VESTIN REALTY MORTGAGE I, INC., et al., Appellants, v. PICKWICK PARTNERS, L.L.C., et al., Respondents.
Vestin Realty Mortgage I, Inc., et al., appeals the Jackson County Circuit Court judgment dismissing its petition in equity. It argues that dismissal was improper because it pleaded facts to show it had no adequate remedy at law, it was entitled to equitable relief to avoid an unconscionable result, and it had standing to bring the petition. The judgment is affirmed.
Vestin Realty Mortgage I, Inc. (“Vestin”) is a mortgage company. In 2004, Vestin lent money to certain entities affiliated with Jorge Newberry, an individual, in the sum of $4.43 million for the development of apartments in Oklahoma known as the Monterrey Apartments. As security for the loan, the debtors (the “Monterrey debtors”) granted Vestin a security interest in the Oklahoma real estate and also caused a related entity known as Pickwick Partners, L.L.C., to grant a security interest in property in Kansas City (the “Pickwick property”). Mr.

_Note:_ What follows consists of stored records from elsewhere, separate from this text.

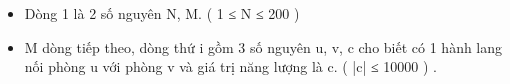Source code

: \begin{itemize}
	\item Dòng 1 là 2 số nguyên N, M. ( 1 ≤ N ≤ 200 )
	\item M dòng tiếp theo, dòng thứ i gồm 3 số nguyên u, v, c cho biết có 1 hành lang nối phòng u với phòng v và giá trị năng lượng là c. ( |c| ≤ 10000 ) .
\end{itemize}

\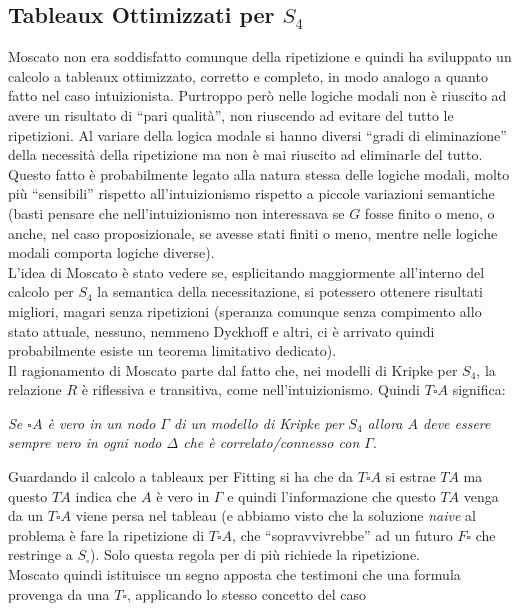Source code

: \documentclass[a4paper,12pt, oneside]{book}
\begin{document}
\subsection{Tableaux Ottimizzati per $S_4$}
Moscato non era soddisfatto comunque della ripetizione e quindi ha sviluppato un
calcolo a tableaux ottimizzato, corretto e completo, in modo analogo a quanto
fatto nel caso intuizionista. Purtroppo però nelle logiche modali non è riuscito
ad avere un risultato di ``pari qualità'', non riuscendo ad evitare del tutto le
ripetizioni. Al variare della logica modale si hanno diversi ``gradi di
eliminazione'' della necessità della ripetizione ma non è mai riuscito ad
eliminarle del tutto. Questo fatto è probabilmente legato alla natura stessa
delle logiche modali, molto più ``sensibili'' rispetto all'intuizionismo
rispetto a piccole variazioni semantiche (basti pensare che nell'intuizionismo
non interessava se $G$ fosse finito o meno, o anche, nel caso proposizionale, se
avesse stati finiti o meno, mentre nelle logiche modali comporta logiche
diverse). \\
L'idea di Moscato è stato vedere se, esplicitando maggiormente all'interno del
calcolo per $S_4$ la semantica della necessitazione, si potessero ottenere
risultati migliori, magari senza ripetizioni (speranza comunque senza compimento
allo stato attuale, nessuno, nemmeno Dyckhoff e altri, ci è arrivato quindi
probabilmente esiste un teorema limitativo dedicato). \\
Il ragionamento di Moscato parte dal fatto che, nei modelli di Kripke per $S_4$,
la relazione $R$ è riflessiva e transitiva, come nell'intuizionismo. Quindi
$T\square A$ significa:
\begin{center}
  \textit{Se $\square A$ è vero in un nodo $\Gamma$ di un modello di Kripke per
    $S_4$ allora $A$ deve essere sempre vero in ogni nodo $\Delta$ che è
    correlato/connesso con $\Gamma$}.
\end{center}
Guardando il calcolo a tableaux per Fitting si ha che da $T\square A$ si estrae
$TA$ ma questo $TA$ indica che $A$ è vero in $\Gamma$ e quindi
l'informazione che questo $TA$ venga da un $T\square A$ viene persa nel
tableau (e abbiamo visto che la soluzione \textit{naive} al problema è fare la
ripetizione di $T\square A$, che ``sopravvivrebbe'' ad un futuro $F\square$ che
restringe a $S_\square$). Solo questa regola per di più richiede la
ripetizione.\\ 
Moscato quindi istituisce un segno apposta che testimoni che una formula
provenga da una $T\square$, applicando lo stesso concetto del caso
\end{document}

Newberry also provided a personal guarantee. The deed of trust on the Kansas City Pickwick property was a second deed of trust, subordinate to a deed of trust securing $5 million in housing mortgage revenue bonds, of which Wells Fargo Bank was trustee for the benefit of the bond holders. Wells Fargo held the senior deed of trust on the Kansas City Pickwick property. Vestin thus held the senior lien on the Oklahoma property and the junior lien on the Kansas City Pickwick property.

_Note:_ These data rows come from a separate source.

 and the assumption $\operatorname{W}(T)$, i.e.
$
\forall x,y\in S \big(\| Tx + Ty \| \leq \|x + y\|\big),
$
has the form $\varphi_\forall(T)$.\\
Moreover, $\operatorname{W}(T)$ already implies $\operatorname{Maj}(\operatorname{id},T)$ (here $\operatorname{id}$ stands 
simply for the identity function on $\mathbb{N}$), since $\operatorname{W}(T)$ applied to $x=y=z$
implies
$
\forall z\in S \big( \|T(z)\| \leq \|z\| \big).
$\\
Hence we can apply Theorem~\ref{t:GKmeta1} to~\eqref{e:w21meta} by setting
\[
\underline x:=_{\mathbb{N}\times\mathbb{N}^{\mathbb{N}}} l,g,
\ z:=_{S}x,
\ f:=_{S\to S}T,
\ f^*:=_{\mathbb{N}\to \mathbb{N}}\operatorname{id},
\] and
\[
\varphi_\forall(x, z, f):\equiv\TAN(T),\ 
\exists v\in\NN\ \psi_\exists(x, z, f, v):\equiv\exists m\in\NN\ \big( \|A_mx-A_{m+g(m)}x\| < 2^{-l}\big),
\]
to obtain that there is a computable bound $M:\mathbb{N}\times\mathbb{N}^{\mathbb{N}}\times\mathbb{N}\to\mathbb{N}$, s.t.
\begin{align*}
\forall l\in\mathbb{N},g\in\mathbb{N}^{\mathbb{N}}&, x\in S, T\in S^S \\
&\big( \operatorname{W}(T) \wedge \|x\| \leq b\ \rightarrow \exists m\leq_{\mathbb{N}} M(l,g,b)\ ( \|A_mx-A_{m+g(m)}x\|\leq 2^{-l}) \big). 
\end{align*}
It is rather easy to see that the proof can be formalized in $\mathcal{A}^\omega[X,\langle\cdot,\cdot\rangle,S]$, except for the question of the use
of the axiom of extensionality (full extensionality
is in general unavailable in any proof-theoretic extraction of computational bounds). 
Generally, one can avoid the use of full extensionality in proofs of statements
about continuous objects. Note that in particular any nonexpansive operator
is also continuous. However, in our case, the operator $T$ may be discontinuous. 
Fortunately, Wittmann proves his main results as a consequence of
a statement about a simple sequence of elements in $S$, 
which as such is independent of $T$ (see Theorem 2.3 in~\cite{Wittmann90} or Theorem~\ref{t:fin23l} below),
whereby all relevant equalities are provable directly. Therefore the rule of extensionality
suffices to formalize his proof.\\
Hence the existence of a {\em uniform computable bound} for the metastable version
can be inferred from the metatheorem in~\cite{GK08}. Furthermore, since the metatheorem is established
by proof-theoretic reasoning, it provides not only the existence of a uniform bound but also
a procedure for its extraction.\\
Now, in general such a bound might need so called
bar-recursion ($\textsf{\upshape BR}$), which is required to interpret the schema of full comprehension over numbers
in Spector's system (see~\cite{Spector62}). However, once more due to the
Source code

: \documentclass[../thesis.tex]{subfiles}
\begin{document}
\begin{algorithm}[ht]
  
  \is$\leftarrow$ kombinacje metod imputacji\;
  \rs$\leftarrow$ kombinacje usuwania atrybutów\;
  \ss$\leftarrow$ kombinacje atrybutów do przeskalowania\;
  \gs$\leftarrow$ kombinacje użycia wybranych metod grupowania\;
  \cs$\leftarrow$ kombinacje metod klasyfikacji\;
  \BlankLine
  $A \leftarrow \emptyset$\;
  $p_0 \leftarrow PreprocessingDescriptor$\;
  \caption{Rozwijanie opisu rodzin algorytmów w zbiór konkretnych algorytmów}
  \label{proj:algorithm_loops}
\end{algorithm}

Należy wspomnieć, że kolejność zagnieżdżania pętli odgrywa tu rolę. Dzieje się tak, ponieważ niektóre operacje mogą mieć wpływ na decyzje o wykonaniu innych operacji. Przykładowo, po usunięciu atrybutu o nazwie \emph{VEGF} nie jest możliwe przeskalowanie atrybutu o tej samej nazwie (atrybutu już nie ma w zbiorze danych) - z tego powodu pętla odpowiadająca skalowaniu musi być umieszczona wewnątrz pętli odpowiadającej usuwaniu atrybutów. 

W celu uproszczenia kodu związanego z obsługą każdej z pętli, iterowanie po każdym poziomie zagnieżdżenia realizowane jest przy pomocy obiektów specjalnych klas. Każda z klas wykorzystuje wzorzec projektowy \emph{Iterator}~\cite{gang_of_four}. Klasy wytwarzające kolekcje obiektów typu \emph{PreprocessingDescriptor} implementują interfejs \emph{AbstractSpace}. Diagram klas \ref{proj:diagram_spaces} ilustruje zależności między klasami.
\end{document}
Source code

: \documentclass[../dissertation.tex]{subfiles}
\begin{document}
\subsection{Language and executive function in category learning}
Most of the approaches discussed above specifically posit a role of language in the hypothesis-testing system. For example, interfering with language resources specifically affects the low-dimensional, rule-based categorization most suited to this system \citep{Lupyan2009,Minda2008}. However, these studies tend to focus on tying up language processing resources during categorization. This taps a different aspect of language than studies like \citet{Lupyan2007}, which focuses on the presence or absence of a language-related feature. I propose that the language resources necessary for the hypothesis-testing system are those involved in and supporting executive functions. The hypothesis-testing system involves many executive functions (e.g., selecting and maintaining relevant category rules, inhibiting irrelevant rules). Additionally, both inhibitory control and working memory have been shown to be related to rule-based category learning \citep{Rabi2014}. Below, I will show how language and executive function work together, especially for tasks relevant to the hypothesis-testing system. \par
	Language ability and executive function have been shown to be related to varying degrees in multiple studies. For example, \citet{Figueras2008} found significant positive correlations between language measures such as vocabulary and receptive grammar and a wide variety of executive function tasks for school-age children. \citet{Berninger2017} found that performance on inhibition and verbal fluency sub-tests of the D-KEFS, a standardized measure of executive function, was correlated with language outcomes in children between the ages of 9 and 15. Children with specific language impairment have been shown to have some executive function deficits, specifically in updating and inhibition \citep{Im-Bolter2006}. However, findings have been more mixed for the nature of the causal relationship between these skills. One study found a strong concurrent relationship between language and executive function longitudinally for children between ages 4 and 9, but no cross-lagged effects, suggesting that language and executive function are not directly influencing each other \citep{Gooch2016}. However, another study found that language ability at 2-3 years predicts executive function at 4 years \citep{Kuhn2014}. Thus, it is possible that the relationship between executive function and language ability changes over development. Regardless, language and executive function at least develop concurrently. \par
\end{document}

In 2006, the Monterrey debtors were in default under the note held by Vestin. Vestin gave notice to the Monterrey debtors and to the Pickwick Partners that due to the default of the Monterrey debtors, Vestin was exercising its rights under the deed of trust to declare a default, accelerate the indebtedness, and proceed to foreclosure. Vestin appointed a successor trustee and published a notice that the Pickwick property would be sold at public auction on January 24, 2007.

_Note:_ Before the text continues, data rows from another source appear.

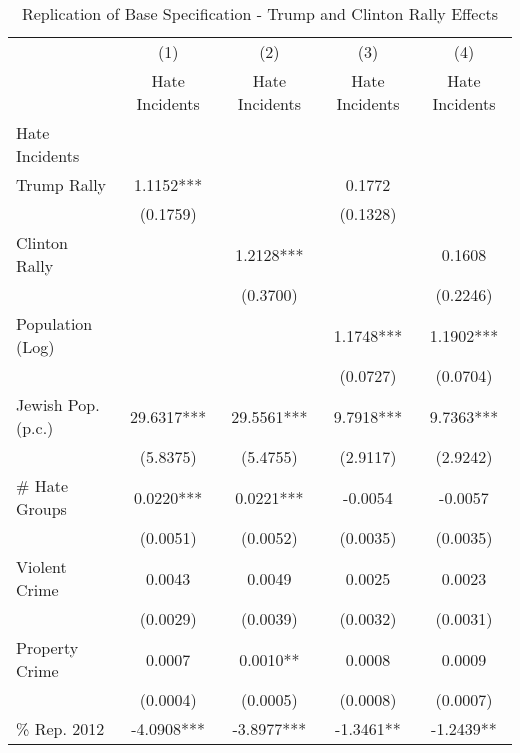 \begin{table}[htbp]\centering
\def\sym#1{\ifmmode^{#1}\else\(^{#1}\)\fi}
\caption{Replication of Base Specification - Trump and Clinton Rally Effects}
\begin{tabular}{l*{4}{c}}
\hline\hline
                    &\multicolumn{1}{c}{(1)}   &\multicolumn{1}{c}{(2)}   &\multicolumn{1}{c}{(3)}   &\multicolumn{1}{c}{(4)}   \\
                    &Hate Incidents   &Hate Incidents   &Hate Incidents   &Hate Incidents   \\
\hline
Hate Incidents      &               &               &               &               \\
Trump Rally         &      1.1152***&               &      0.1772   &               \\
                    &    (0.1759)   &               &    (0.1328)   &               \\
Clinton Rally       &               &      1.2128***&               &      0.1608   \\
                    &               &    (0.3700)   &               &    (0.2246)   \\
Population (Log)    &               &               &      1.1748***&      1.1902***\\
                    &               &               &    (0.0727)   &    (0.0704)   \\
Jewish Pop. (p.c.)  &     29.6317***&     29.5561***&      9.7918***&      9.7363***\\
                    &    (5.8375)   &    (5.4755)   &    (2.9117)   &    (2.9242)   \\
# Hate Groups       &      0.0220***&      0.0221***&     -0.0054   &     -0.0057   \\
                    &    (0.0051)   &    (0.0052)   &    (0.0035)   &    (0.0035)   \\
Violent Crime       &      0.0043   &      0.0049   &      0.0025   &      0.0023   \\
                    &    (0.0029)   &    (0.0039)   &    (0.0032)   &    (0.0031)   \\
Property Crime      &      0.0007   &      0.0010** &      0.0008   &      0.0009   \\
                    &    (0.0004)   &    (0.0005)   &    (0.0008)   &    (0.0007)   \\
\% Rep. 2012        &     -4.0908***&     -3.8977***&     -1.3461** &     -1.2439** \\

\end{tabular}
\end{table}
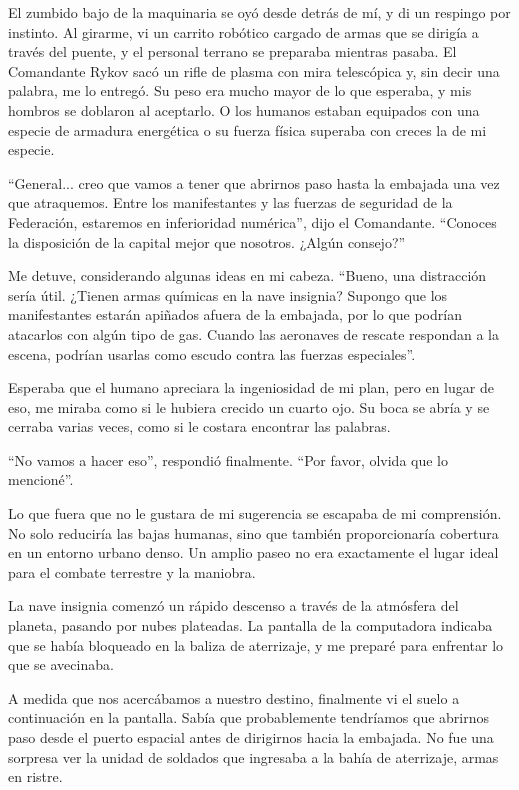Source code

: \documentclass[spanish,12pt,a4paper,oneside,titlepage]{book}
\begin{document}
    El zumbido bajo de la maquinaria se oyó desde detrás de mí, y di un respingo por instinto. Al girarme, vi un carrito robótico cargado de armas que se dirigía a través del puente, y el personal terrano se preparaba mientras pasaba. El Comandante Rykov sacó un rifle de plasma con mira telescópica y, sin decir una palabra, me lo entregó. Su peso era mucho mayor de lo que esperaba, y mis hombros se doblaron al aceptarlo. O los humanos estaban equipados con una especie de armadura energética o su fuerza física superaba con creces la de mi especie.

    ``General... creo que vamos a tener que abrirnos paso hasta la embajada una vez que atraquemos. Entre los manifestantes y las fuerzas de seguridad de la Federación, estaremos en inferioridad numérica'', dijo el Comandante. ``Conoces la disposición de la capital mejor que nosotros. ¿Algún consejo?''

    Me detuve, considerando algunas ideas en mi cabeza. ``Bueno, una distracción sería útil. ¿Tienen armas químicas en la nave insignia? Supongo que los manifestantes estarán apiñados afuera de la embajada, por lo que podrían atacarlos con algún tipo de gas. Cuando las aeronaves de rescate respondan a la escena, podrían usarlas como escudo contra las fuerzas especiales''.

    Esperaba que el humano apreciara la ingeniosidad de mi plan, pero en lugar de eso, me miraba como si le hubiera crecido un cuarto ojo. Su boca se abría y se cerraba varias veces, como si le costara encontrar las palabras.

    ``No vamos a hacer eso'', respondió finalmente. ``Por favor, olvida que lo mencioné''.

    Lo que fuera que no le gustara de mi sugerencia se escapaba de mi comprensión. No solo reduciría las bajas humanas, sino que también proporcionaría cobertura en un entorno urbano denso. Un amplio paseo no era exactamente el lugar ideal para el combate terrestre y la maniobra.

    La nave insignia comenzó un rápido descenso a través de la atmósfera del planeta, pasando por nubes plateadas. La pantalla de la computadora indicaba que se había bloqueado en la baliza de aterrizaje, y me preparé para enfrentar lo que se avecinaba.

    A medida que nos acercábamos a nuestro destino, finalmente vi el suelo a continuación en la pantalla. Sabía que probablemente tendríamos que abrirnos paso desde el puerto espacial antes de dirigirnos hacia la embajada. No fue una sorpresa ver la unidad de soldados que ingresaba a la bahía de aterrizaje, armas en ristre.
\end{document}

At the time of the sale, January 24, 2007, the amount due under the note together with the expenses of the sale exceeded $5.8 million. Vestin entered what apparently amounted to a “full credit bid” of over $5.8 million. Vestin took the property at the foreclosure sale, subject to the mortgage in favor of Wells Fargo Bank.
When Vestin subsequently sought to exercise further rights under the note by commencing a judicial foreclosure action on the Oklahoma property, Vestin discovered that it had inadvertently created a problem by its full credit bid at the sale in Kansas City. Under general principles of law, when the creditor makes a “full credit bid” at the foreclosure sale, the creditor completely extinguishes the indebtedness of the debtor. The extinguishment of the debt, of course, would preclude enforcement of any additional collateral securing the note. Vestin, seeking to pursue further remedies under the note by a judicial foreclosure proceeding as to the property in Oklahoma, wishes to nullify the potential legal defense of the debtors (that there is no longer any debt) to the proposed Oklahoma foreclosure. Vestin fears that the Monterrey debtors, including the personal guarantor, will be able to defeat foreclosure on the Oklahoma property and will not have to pay any deficiency, thus defeating any further opportunity for Vestin to enforce its liens and to collect on the notes. Vestin, therefore, filed an action for relief in equity in Jackson County Circuit Court to have the foreclosure sale set aside. The Monterrey debtors and the personal guarantor opposed the granting of relief.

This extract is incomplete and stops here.